=== EXERCISE OBJECTIVE ===
Please transcribe the listing below in full, exactly as written, leaving out its pictures.

--- RECORD SET Enclosed Below ---

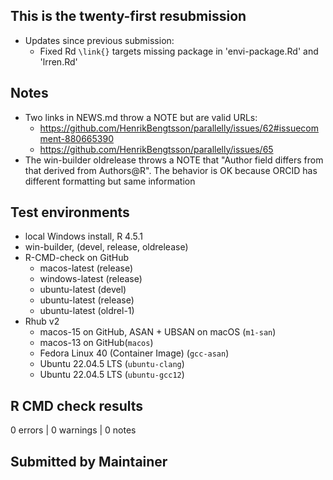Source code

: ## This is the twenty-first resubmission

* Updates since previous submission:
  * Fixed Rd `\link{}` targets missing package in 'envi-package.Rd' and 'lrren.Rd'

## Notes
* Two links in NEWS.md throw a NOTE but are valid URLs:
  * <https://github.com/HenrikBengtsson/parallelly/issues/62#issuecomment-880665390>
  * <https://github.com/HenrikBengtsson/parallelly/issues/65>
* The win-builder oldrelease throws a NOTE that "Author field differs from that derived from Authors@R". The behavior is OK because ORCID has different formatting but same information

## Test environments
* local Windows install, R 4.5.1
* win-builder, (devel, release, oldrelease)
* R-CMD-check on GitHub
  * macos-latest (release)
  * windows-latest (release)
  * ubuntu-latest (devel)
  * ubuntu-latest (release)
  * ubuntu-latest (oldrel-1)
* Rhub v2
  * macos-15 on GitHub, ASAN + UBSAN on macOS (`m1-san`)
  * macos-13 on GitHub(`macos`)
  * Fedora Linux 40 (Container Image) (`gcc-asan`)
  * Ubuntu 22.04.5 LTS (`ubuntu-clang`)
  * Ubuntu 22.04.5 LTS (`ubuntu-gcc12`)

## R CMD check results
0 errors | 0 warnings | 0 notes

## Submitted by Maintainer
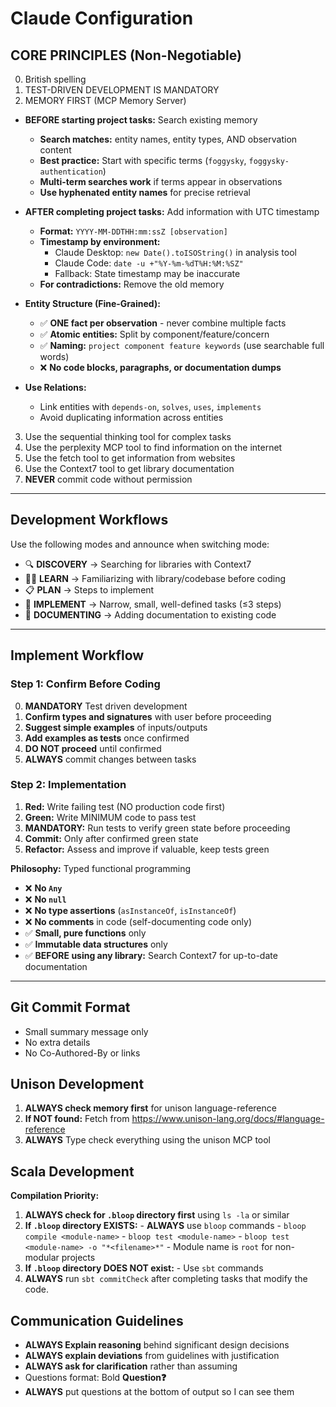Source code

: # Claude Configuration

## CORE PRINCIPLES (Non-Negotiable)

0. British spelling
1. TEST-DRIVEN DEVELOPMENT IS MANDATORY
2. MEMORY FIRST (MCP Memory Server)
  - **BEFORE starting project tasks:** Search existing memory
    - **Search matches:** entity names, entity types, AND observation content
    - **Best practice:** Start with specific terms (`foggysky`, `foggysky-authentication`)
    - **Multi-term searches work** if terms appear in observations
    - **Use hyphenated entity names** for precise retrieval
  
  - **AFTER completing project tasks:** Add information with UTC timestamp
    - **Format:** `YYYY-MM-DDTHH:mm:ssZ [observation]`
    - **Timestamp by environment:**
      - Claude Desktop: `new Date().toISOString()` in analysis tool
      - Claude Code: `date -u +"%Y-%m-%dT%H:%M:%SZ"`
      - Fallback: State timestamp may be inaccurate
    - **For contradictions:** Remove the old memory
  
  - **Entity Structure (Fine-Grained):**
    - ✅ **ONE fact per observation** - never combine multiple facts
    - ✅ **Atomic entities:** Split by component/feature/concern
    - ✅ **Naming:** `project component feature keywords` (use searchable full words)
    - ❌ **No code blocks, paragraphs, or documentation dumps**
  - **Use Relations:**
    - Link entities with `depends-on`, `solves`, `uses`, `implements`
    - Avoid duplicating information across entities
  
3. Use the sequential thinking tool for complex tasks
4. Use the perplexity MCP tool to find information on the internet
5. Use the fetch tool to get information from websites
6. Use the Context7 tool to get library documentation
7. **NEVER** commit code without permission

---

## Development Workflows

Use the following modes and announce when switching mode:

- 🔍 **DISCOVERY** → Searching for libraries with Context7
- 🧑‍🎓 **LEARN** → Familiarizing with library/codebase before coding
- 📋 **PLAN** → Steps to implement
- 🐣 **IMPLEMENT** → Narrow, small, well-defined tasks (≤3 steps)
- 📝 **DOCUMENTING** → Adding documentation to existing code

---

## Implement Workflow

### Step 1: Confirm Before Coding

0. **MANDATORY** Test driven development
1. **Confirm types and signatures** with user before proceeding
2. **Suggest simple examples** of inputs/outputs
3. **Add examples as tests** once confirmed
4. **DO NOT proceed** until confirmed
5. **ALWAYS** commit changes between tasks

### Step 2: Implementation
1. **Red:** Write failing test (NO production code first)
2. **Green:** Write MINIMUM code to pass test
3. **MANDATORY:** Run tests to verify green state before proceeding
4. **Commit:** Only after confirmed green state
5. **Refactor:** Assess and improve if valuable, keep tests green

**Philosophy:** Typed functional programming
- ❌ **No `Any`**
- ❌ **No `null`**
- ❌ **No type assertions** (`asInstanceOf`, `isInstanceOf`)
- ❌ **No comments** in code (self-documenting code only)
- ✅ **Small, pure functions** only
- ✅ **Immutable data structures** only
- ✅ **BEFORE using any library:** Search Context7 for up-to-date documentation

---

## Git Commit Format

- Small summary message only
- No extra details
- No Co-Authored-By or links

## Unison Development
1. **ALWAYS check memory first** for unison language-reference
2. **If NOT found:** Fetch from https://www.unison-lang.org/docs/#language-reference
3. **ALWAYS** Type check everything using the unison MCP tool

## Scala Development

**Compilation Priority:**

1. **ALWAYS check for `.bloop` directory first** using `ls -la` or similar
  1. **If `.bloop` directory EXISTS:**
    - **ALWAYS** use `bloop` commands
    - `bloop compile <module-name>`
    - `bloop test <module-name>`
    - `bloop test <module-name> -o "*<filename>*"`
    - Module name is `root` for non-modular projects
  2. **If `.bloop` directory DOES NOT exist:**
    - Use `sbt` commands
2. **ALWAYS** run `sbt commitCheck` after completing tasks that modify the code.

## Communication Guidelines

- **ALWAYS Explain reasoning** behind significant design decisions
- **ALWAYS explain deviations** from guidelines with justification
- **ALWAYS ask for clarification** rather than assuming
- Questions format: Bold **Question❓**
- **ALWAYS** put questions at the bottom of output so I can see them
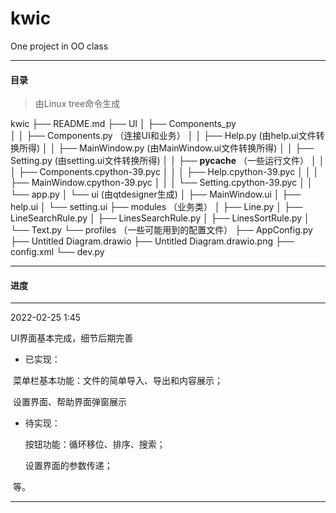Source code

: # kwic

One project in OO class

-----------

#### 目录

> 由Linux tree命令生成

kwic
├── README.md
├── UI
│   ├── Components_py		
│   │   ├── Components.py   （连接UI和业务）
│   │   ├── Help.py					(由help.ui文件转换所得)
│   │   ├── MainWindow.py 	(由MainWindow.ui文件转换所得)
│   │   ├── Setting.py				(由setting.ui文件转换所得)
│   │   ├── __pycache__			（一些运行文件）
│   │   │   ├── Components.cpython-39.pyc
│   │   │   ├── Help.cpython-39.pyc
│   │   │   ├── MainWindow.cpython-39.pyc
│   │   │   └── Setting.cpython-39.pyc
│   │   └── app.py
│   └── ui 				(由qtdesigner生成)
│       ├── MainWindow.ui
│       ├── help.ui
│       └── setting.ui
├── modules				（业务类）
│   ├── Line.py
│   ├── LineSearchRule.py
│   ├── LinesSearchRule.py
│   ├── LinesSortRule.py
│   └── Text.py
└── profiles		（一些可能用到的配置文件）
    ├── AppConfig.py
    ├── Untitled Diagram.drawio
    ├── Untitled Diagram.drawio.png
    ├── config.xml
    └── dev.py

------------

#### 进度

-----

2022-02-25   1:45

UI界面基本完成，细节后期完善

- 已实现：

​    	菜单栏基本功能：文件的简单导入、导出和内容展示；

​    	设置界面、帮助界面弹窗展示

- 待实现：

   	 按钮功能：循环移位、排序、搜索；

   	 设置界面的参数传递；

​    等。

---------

--- End of Enclosed RECORD SET ---

=== REPLY TO THE TASK ===
Source code

: ## This is the twenty-first resubmission

* Updates since previous submission:
  * Fixed Rd `\link{}` targets missing package in 'envi-package.Rd' and 'lrren.Rd'

## Notes
* Two links in NEWS.md throw a NOTE but are valid URLs:
  * <https://github.com/HenrikBengtsson/parallelly/issues/62#issuecomment-880665390>
  * <https://github.com/HenrikBengtsson/parallelly/issues/65>
* The win-builder oldrelease throws a NOTE that "Author field differs from that derived from Authors@R". The behavior is OK because ORCID has different formatting but same information

## Test environments
* local Windows install, R 4.5.1
* win-builder, (devel, release, oldrelease)
* R-CMD-check on GitHub
  * macos-latest (release)
  * windows-latest (release)
  * ubuntu-latest (devel)
  * ubuntu-latest (release)
  * ubuntu-latest (oldrel-1)
* Rhub v2
  * macos-15 on GitHub, ASAN + UBSAN on macOS (`m1-san`)
  * macos-13 on GitHub(`macos`)
  * Fedora Linux 40 (Container Image) (`gcc-asan`)
  * Ubuntu 22.04.5 LTS (`ubuntu-clang`)
  * Ubuntu 22.04.5 LTS (`ubuntu-gcc12`)

## R CMD check results
0 errors | 0 warnings | 0 notes

## Submitted by Maintainer
Source code

: # Claude Configuration

## CORE PRINCIPLES (Non-Negotiable)

0. British spelling
1. TEST-DRIVEN DEVELOPMENT IS MANDATORY
2. MEMORY FIRST (MCP Memory Server)
  - **BEFORE starting project tasks:** Search existing memory
    - **Search matches:** entity names, entity types, AND observation content
    - **Best practice:** Start with specific terms (`foggysky`, `foggysky-authentication`)
    - **Multi-term searches work** if terms appear in observations
    - **Use hyphenated entity names** for precise retrieval
  
  - **AFTER completing project tasks:** Add information with UTC timestamp
    - **Format:** `YYYY-MM-DDTHH:mm:ssZ [observation]`
    - **Timestamp by environment:**
      - Claude Desktop: `new Date().toISOString()` in analysis tool
      - Claude Code: `date -u +"%Y-%m-%dT%H:%M:%SZ"`
      - Fallback: State timestamp may be inaccurate
    - **For contradictions:** Remove the old memory
  
  - **Entity Structure (Fine-Grained):**
    - ✅ **ONE fact per observation** - never combine multiple facts
    - ✅ **Atomic entities:** Split by component/feature/concern
    - ✅ **Naming:** `project component feature keywords` (use searchable full words)
    - ❌ **No code blocks, paragraphs, or documentation dumps**
  - **Use Relations:**
    - Link entities with `depends-on`, `solves`, `uses`, `implements`
    - Avoid duplicating information across entities
  
3. Use the sequential thinking tool for complex tasks
4. Use the perplexity MCP tool to find information on the internet
5. Use the fetch tool to get information from websites
6. Use the Context7 tool to get library documentation
7. **NEVER** commit code without permission

---

## Development Workflows

Use the following modes and announce when switching mode:

- 🔍 **DISCOVERY** → Searching for libraries with Context7
- 🧑‍🎓 **LEARN** → Familiarizing with library/codebase before coding
- 📋 **PLAN** → Steps to implement
- 🐣 **IMPLEMENT** → Narrow, small, well-defined tasks (≤3 steps)
- 📝 **DOCUMENTING** → Adding documentation to existing code

---

## Implement Workflow

### Step 1: Confirm Before Coding

0. **MANDATORY** Test driven development
1. **Confirm types and signatures** with user before proceeding
2. **Suggest simple examples** of inputs/outputs
3. **Add examples as tests** once confirmed
4. **DO NOT proceed** until confirmed
5. **ALWAYS** commit changes between tasks

### Step 2: Implementation
1. **Red:** Write failing test (NO production code first)
2. **Green:** Write MINIMUM code to pass test
3. **MANDATORY:** Run tests to verify green state before proceeding
4. **Commit:** Only after confirmed green state
5. **Refactor:** Assess and improve if valuable, keep tests green

**Philosophy:** Typed functional programming
- ❌ **No `Any`**
- ❌ **No `null`**
- ❌ **No type assertions** (`asInstanceOf`, `isInstanceOf`)
- ❌ **No comments** in code (self-documenting code only)
- ✅ **Small, pure functions** only
- ✅ **Immutable data structures** only
- ✅ **BEFORE using any library:** Search Context7 for up-to-date documentation

---

## Git Commit Format

- Small summary message only
- No extra details
- No Co-Authored-By or links

## Unison Development
1. **ALWAYS check memory first** for unison language-reference
2. **If NOT found:** Fetch from https://www.unison-lang.org/docs/#language-reference
3. **ALWAYS** Type check everything using the unison MCP tool

## Scala Development

**Compilation Priority:**

1. **ALWAYS check for `.bloop` directory first** using `ls -la` or similar
  1. **If `.bloop` directory EXISTS:**
    - **ALWAYS** use `bloop` commands
    - `bloop compile <module-name>`
    - `bloop test <module-name>`
    - `bloop test <module-name> -o "*<filename>*"`
    - Module name is `root` for non-modular projects
  2. **If `.bloop` directory DOES NOT exist:**
    - Use `sbt` commands
2. **ALWAYS** run `sbt commitCheck` after completing tasks that modify the code.

## Communication Guidelines

- **ALWAYS Explain reasoning** behind significant design decisions
- **ALWAYS explain deviations** from guidelines with justification
- **ALWAYS ask for clarification** rather than assuming
- Questions format: Bold **Question❓**
- **ALWAYS** put questions at the bottom of output so I can see them
Source code

: # kwic

One project in OO class

-----------

#### 目录

> 由Linux tree命令生成

kwic
├── README.md
├── UI
│   ├── Components_py		
│   │   ├── Components.py   （连接UI和业务）
│   │   ├── Help.py					(由help.ui文件转换所得)
│   │   ├── MainWindow.py 	(由MainWindow.ui文件转换所得)
│   │   ├── Setting.py				(由setting.ui文件转换所得)
│   │   ├── __pycache__			（一些运行文件）
│   │   │   ├── Components.cpython-39.pyc
│   │   │   ├── Help.cpython-39.pyc
│   │   │   ├── MainWindow.cpython-39.pyc
│   │   │   └── Setting.cpython-39.pyc
│   │   └── app.py
│   └── ui 				(由qtdesigner生成)
│       ├── MainWindow.ui
│       ├── help.ui
│       └── setting.ui
├── modules				（业务类）
│   ├── Line.py
│   ├── LineSearchRule.py
│   ├── LinesSearchRule.py
│   ├── LinesSortRule.py
│   └── Text.py
└── profiles		（一些可能用到的配置文件）
    ├── AppConfig.py
    ├── Untitled Diagram.drawio
    ├── Untitled Diagram.drawio.png
    ├── config.xml
    └── dev.py

------------

#### 进度

-----

2022-02-25   1:45

UI界面基本完成，细节后期完善

- 已实现：

​    	菜单栏基本功能：文件的简单导入、导出和内容展示；

​    	设置界面、帮助界面弹窗展示

- 待实现：

   	 按钮功能：循环移位、排序、搜索；

   	 设置界面的参数传递；

​    等。

---------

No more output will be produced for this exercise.